BEGIN DATASET CONTENT

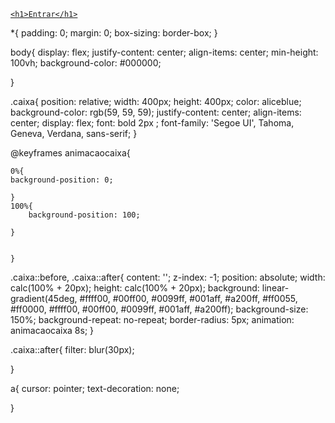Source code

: <!DOCTYPE html>
<html lang="pt-br">
<head>
    <meta charset="UTF-8">
    <meta http-equiv="X-UA-Compatible" content="IE=edge">
    <meta name="viewport" content="width=device-width, initial-scale=1.0">
    <title>EDUARDO | www.com</title>
    <link rel="stylesheet" href="css/estilo.css">
</head>
<body>

    


<a href="https://pt.pornhub.com/">
<div class="caixa">

    <h1>Entrar</h1>

</div>
</a>



</body>
</html
    
 *{
padding: 0;
margin: 0;
box-sizing: border-box;
}

body{
display: flex;
justify-content: center;
align-items: center;
min-height: 100vh;
background-color: #000000;

}

.caixa{
position: relative;
width: 400px;
height: 400px;
color: aliceblue;
background-color: rgb(59, 59, 59);
justify-content: center;
align-items: center;
display: flex;
font: bold 2px ;
font-family: 'Segoe UI', Tahoma, Geneva, Verdana, sans-serif;
}


@keyframes animacaocaixa{

    0%{
    background-position: 0;
    
    }
    100%{
        background-position: 100;
    
    }
    
    
    }

.caixa::before, .caixa::after{
content: '';
z-index: -1;
position: absolute;
width: calc(100% + 20px);
height: calc(100% + 20px);
background: linear-gradient(45deg, #ffff00, #00ff00, #0099ff, #001aff, #a200ff, #ff0055, #ff0000, #ffff00, #00ff00, #0099ff, #001aff, #a200ff);
background-size: 150%;
background-repeat: no-repeat;
border-radius: 5px;
animation: animacaocaixa 8s;
}




.caixa::after{
filter: blur(30px);


}

a{
cursor: pointer;
text-decoration: none;

}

END DATASET CONTENT

DIRECTIONS FOR THIS TASK: Nothing but the lines from the one containing "background-position: 100;" to the end of the records above should appear, each copied exactly.

SOLUTION TO THIS TASK:
        background-position: 100;
    
    }
    
    
    }

.caixa::before, .caixa::after{
content: '';
z-index: -1;
position: absolute;
width: calc(100% + 20px);
height: calc(100% + 20px);
background: linear-gradient(45deg, #ffff00, #00ff00, #0099ff, #001aff, #a200ff, #ff0055, #ff0000, #ffff00, #00ff00, #0099ff, #001aff, #a200ff);
background-size: 150%;
background-repeat: no-repeat;
border-radius: 5px;
animation: animacaocaixa 8s;
}




.caixa::after{
filter: blur(30px);


}

a{
cursor: pointer;
text-decoration: none;

}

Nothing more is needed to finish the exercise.